### TASK BRIEF:
Copy out the entries exactly, from the first line to the last.

### INPUT MATERIAL:
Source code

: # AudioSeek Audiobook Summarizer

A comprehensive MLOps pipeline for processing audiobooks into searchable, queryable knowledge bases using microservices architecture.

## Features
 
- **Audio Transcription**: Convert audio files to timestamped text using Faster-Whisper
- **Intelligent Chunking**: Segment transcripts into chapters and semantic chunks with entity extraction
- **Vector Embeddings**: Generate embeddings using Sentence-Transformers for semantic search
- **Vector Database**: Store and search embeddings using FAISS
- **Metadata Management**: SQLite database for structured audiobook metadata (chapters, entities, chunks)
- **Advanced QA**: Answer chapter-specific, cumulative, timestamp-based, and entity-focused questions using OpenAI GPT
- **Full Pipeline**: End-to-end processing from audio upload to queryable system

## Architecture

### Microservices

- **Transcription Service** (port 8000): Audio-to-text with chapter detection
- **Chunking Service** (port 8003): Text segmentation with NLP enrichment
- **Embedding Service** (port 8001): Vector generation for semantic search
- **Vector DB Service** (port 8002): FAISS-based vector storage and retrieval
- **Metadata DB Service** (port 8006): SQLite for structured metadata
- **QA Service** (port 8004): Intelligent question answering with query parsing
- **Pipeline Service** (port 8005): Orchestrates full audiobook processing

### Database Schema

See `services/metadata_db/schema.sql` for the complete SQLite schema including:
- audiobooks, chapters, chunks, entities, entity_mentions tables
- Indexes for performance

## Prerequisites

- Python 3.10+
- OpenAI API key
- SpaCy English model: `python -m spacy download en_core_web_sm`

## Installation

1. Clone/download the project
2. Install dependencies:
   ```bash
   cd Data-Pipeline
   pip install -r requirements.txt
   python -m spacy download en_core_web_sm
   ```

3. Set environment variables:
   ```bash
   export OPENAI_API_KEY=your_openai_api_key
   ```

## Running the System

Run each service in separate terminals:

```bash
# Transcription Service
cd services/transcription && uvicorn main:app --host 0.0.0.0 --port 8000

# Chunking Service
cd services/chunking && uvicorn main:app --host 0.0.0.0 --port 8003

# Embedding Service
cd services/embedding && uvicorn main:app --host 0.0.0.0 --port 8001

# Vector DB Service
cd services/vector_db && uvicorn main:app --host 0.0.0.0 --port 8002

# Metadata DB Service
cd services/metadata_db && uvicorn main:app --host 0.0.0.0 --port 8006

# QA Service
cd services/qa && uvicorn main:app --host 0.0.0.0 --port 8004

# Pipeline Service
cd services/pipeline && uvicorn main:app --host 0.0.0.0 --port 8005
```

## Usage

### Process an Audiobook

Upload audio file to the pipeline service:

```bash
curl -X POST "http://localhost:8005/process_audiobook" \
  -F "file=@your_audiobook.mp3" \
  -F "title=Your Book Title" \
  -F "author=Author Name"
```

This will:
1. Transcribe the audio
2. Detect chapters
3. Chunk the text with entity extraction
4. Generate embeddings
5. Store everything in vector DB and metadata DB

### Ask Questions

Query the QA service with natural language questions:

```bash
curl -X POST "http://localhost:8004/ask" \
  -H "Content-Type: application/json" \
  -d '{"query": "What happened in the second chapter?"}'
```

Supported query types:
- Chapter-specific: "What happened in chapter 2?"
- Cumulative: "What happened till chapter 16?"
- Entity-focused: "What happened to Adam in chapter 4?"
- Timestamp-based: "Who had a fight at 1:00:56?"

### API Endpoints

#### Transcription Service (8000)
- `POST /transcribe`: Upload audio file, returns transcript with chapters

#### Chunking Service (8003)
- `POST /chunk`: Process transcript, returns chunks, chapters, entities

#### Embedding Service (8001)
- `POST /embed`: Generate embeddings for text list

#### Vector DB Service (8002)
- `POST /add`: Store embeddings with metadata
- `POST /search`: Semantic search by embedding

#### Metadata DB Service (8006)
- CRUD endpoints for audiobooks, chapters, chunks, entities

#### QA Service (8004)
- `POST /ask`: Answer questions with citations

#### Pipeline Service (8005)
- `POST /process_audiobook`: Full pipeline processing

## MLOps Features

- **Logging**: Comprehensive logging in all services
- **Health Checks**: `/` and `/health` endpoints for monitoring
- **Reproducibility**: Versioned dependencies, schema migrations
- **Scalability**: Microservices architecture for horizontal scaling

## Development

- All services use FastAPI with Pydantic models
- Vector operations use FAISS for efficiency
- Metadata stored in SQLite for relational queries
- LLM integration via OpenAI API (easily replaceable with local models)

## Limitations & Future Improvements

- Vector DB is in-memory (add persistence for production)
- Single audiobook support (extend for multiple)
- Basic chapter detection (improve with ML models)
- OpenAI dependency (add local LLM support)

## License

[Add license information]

### WRITTEN RESPONSE:
Source code

: # AudioSeek Audiobook Summarizer

A comprehensive MLOps pipeline for processing audiobooks into searchable, queryable knowledge bases using microservices architecture.

## Features
 
- **Audio Transcription**: Convert audio files to timestamped text using Faster-Whisper
- **Intelligent Chunking**: Segment transcripts into chapters and semantic chunks with entity extraction
- **Vector Embeddings**: Generate embeddings using Sentence-Transformers for semantic search
- **Vector Database**: Store and search embeddings using FAISS
- **Metadata Management**: SQLite database for structured audiobook metadata (chapters, entities, chunks)
- **Advanced QA**: Answer chapter-specific, cumulative, timestamp-based, and entity-focused questions using OpenAI GPT
- **Full Pipeline**: End-to-end processing from audio upload to queryable system

## Architecture

### Microservices

- **Transcription Service** (port 8000): Audio-to-text with chapter detection
- **Chunking Service** (port 8003): Text segmentation with NLP enrichment
- **Embedding Service** (port 8001): Vector generation for semantic search
- **Vector DB Service** (port 8002): FAISS-based vector storage and retrieval
- **Metadata DB Service** (port 8006): SQLite for structured metadata
- **QA Service** (port 8004): Intelligent question answering with query parsing
- **Pipeline Service** (port 8005): Orchestrates full audiobook processing

### Database Schema

See `services/metadata_db/schema.sql` for the complete SQLite schema including:
- audiobooks, chapters, chunks, entities, entity_mentions tables
- Indexes for performance

## Prerequisites

- Python 3.10+
- OpenAI API key
- SpaCy English model: `python -m spacy download en_core_web_sm`

## Installation

1. Clone/download the project
2. Install dependencies:
   ```bash
   cd Data-Pipeline
   pip install -r requirements.txt
   python -m spacy download en_core_web_sm
   ```

3. Set environment variables:
   ```bash
   export OPENAI_API_KEY=your_openai_api_key
   ```

## Running the System

Run each service in separate terminals:

```bash
# Transcription Service
cd services/transcription && uvicorn main:app --host 0.0.0.0 --port 8000

# Chunking Service
cd services/chunking && uvicorn main:app --host 0.0.0.0 --port 8003

# Embedding Service
cd services/embedding && uvicorn main:app --host 0.0.0.0 --port 8001

# Vector DB Service
cd services/vector_db && uvicorn main:app --host 0.0.0.0 --port 8002

# Metadata DB Service
cd services/metadata_db && uvicorn main:app --host 0.0.0.0 --port 8006

# QA Service
cd services/qa && uvicorn main:app --host 0.0.0.0 --port 8004

# Pipeline Service
cd services/pipeline && uvicorn main:app --host 0.0.0.0 --port 8005
```

## Usage

### Process an Audiobook

Upload audio file to the pipeline service:

```bash
curl -X POST "http://localhost:8005/process_audiobook" \
  -F "file=@your_audiobook.mp3" \
  -F "title=Your Book Title" \
  -F "author=Author Name"
```

This will:
1. Transcribe the audio
2. Detect chapters
3. Chunk the text with entity extraction
4. Generate embeddings
5. Store everything in vector DB and metadata DB

### Ask Questions

Query the QA service with natural language questions:

```bash
curl -X POST "http://localhost:8004/ask" \
  -H "Content-Type: application/json" \
  -d '{"query": "What happened in the second chapter?"}'
```

Supported query types:
- Chapter-specific: "What happened in chapter 2?"
- Cumulative: "What happened till chapter 16?"
- Entity-focused: "What happened to Adam in chapter 4?"
- Timestamp-based: "Who had a fight at 1:00:56?"

### API Endpoints

#### Transcription Service (8000)
- `POST /transcribe`: Upload audio file, returns transcript with chapters

#### Chunking Service (8003)
- `POST /chunk`: Process transcript, returns chunks, chapters, entities

#### Embedding Service (8001)
- `POST /embed`: Generate embeddings for text list

#### Vector DB Service (8002)
- `POST /add`: Store embeddings with metadata
- `POST /search`: Semantic search by embedding

#### Metadata DB Service (8006)
- CRUD endpoints for audiobooks, chapters, chunks, entities

#### QA Service (8004)
- `POST /ask`: Answer questions with citations

#### Pipeline Service (8005)
- `POST /process_audiobook`: Full pipeline processing

## MLOps Features

- **Logging**: Comprehensive logging in all services
- **Health Checks**: `/` and `/health` endpoints for monitoring
- **Reproducibility**: Versioned dependencies, schema migrations
- **Scalability**: Microservices architecture for horizontal scaling

## Development

- All services use FastAPI with Pydantic models
- Vector operations use FAISS for efficiency
- Metadata stored in SQLite for relational queries
- LLM integration via OpenAI API (easily replaceable with local models)

## Limitations & Future Improvements

- Vector DB is in-memory (add persistence for production)
- Single audiobook support (extend for multiple)
- Basic chapter detection (improve with ML models)
- OpenAI dependency (add local LLM support)

## License

[Add license information]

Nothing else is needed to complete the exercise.